[Dataset entries]

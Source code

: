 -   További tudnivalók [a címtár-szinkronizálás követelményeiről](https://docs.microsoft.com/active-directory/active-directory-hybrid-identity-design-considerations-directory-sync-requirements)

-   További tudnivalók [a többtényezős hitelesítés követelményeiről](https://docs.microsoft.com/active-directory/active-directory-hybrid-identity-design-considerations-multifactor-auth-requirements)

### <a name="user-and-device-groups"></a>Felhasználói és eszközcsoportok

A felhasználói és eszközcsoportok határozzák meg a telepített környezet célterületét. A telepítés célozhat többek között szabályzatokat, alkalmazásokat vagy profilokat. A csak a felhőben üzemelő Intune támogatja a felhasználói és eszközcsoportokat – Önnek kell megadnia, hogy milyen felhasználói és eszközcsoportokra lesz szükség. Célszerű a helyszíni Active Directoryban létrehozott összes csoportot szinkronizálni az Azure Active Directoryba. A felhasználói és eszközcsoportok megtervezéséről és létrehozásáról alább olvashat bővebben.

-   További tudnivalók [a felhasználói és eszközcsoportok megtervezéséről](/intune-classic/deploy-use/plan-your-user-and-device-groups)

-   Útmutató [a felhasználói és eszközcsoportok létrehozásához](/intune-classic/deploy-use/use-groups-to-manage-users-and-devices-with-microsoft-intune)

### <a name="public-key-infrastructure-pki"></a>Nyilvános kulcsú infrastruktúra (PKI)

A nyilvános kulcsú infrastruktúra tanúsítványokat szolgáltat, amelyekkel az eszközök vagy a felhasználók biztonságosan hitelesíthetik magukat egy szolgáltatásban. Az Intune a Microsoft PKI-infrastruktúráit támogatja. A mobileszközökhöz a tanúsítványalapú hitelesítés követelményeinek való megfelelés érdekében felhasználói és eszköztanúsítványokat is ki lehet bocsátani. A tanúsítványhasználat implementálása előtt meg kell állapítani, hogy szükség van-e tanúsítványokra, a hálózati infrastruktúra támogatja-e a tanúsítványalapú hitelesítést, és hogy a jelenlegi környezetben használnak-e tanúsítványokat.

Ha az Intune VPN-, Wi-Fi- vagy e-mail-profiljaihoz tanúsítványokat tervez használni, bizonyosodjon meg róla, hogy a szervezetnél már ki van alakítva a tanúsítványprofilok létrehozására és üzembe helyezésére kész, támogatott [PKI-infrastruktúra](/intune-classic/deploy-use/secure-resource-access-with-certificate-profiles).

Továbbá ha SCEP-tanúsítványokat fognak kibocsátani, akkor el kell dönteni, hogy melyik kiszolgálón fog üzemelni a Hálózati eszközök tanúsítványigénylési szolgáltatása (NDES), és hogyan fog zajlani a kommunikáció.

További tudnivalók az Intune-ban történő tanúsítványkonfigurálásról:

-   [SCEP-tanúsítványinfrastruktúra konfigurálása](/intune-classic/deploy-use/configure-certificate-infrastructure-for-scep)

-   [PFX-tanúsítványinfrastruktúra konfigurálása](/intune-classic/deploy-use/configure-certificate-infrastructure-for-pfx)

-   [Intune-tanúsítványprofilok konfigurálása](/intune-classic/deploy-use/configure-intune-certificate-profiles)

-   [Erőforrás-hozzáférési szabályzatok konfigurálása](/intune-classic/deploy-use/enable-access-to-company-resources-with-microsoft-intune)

What you need to do ▸
Filter the entries above down to the lines that contain "konfigurálása".

Task answer ▸
-   [SCEP-tanúsítványinfrastruktúra konfigurálása](/intune-classic/deploy-use/configure-certificate-infrastructure-for-scep)
-   [PFX-tanúsítványinfrastruktúra konfigurálása](/intune-classic/deploy-use/configure-certificate-infrastructure-for-pfx)
-   [Intune-tanúsítványprofilok konfigurálása](/intune-classic/deploy-use/configure-intune-certificate-profiles)
-   [Erőforrás-hozzáférési szabályzatok konfigurálása](/intune-classic/deploy-use/enable-access-to-company-resources-with-microsoft-intune)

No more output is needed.